Caleb said, “He’s done it? Astral projection?”
Nina nodded. “Guess your father learned it too. Lot of good it did him.”
Alexander tugged on Caleb’s sleeve. “I think Mom’s done it too. I saw her.”
Caleb looked away from Nina, met his son’s eyes. “Me too, Alexander. But I don’t know if it’s really her, or if you and I are just projecting her image, calling her back. What does she show you?”
“I think it’s important, but I don’t understand. She said I’m not alone.” He shrugged. “And there’s something else I keep dreaming about. A door. And behind it, a box.”

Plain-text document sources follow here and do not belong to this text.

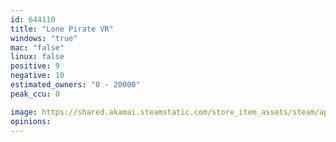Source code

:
 ```yaml
---
id: 644110
title: "Lone Pirate VR"
windows: "true"
mac: "false"
linux: false
positive: 9
negative: 10
estimated_owners: "0 - 20000"
peak_ccu: 0

image: https://shared.akamai.steamstatic.com/store_item_assets/steam/apps/644110/header.jpg?t=1517270314
opinions:
---
```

“Enough,” Nina snapped. “The water’s rising, or this mausoleum is sinking. Either way, theorize about the departed another time. If you don’t focus on getting us out of here, we’ll be joining the Genghis in his watery afterlife.”
“I’m on it,” Phoebe said, making a face as she looked into the corpse’s eyes. Orlando was at the other side, holding on to the edges and wobbling, trying not to look down.
“You too,” Nina said to Caleb, waving the gun at him.
He slowly shook his head. Raised his arms. “Can’t. I’ve lost it.”
Nina narrowed her eyes. “Again?”
“Since Lydia died, I can’t see anything but her . . . accusing me.”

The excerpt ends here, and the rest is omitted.